--- EXTRACTED ENTRIES Enclosed Below ---

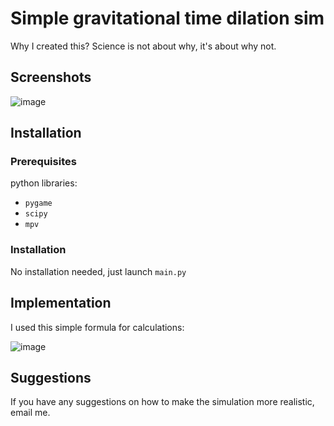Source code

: # Simple gravitational time dilation sim
Why I created this? Science is not about why, it's about why not.

## Screenshots

![image](https://github.com/nekotori55/gravitational-time-dilation/assets/120582847/bdb87d6f-fbc9-4c6c-9e31-12019335cd40)


## Installation
### Prerequisites
python libraries:
- `pygame`
- `scipy`
- `mpv`
### Installation
No installation needed, just launch `main.py`

## Implementation
I used this simple formula for calculations:

![image](https://github.com/nekotori55/gravitational-time-dilation/assets/120582847/e56e2003-7a28-4a50-9fd8-a2bb849a64b4)


## Suggestions
If you have any suggestions on how to make the simulation more realistic, email me.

--- End of Enclosed EXTRACTED ENTRIES ---

**TASK REQUIREMENTS:**
Check every line of the listing for the string "assets" and report how many lines have it, as a number alone.

**ANSWER SECTION:**
2